What is required = A stretch of the entries below is to be set down exactly, running from the line with "ReactJS, NextJS, TypeScript" through the line with "# Behavorial Interview", both included, and no other line.

Stored dataset items =

((

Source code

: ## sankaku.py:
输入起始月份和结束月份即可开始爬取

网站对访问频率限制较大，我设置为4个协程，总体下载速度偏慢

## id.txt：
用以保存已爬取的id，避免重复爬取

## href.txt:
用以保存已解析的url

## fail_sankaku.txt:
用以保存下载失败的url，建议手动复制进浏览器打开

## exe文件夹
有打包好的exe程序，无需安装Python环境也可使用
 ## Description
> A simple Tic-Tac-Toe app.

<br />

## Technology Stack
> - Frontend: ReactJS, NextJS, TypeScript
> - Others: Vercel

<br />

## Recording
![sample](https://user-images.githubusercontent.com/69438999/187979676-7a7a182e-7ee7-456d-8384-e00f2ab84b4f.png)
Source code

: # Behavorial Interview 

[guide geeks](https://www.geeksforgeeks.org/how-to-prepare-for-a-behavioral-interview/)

))

Result for this task =
> - Frontend: ReactJS, NextJS, TypeScript
> - Others: Vercel

<br />

## Recording
![sample](https://user-images.githubusercontent.com/69438999/187979676-7a7a182e-7ee7-456d-8384-e00f2ab84b4f.png)
Source code

: # Behavorial Interview 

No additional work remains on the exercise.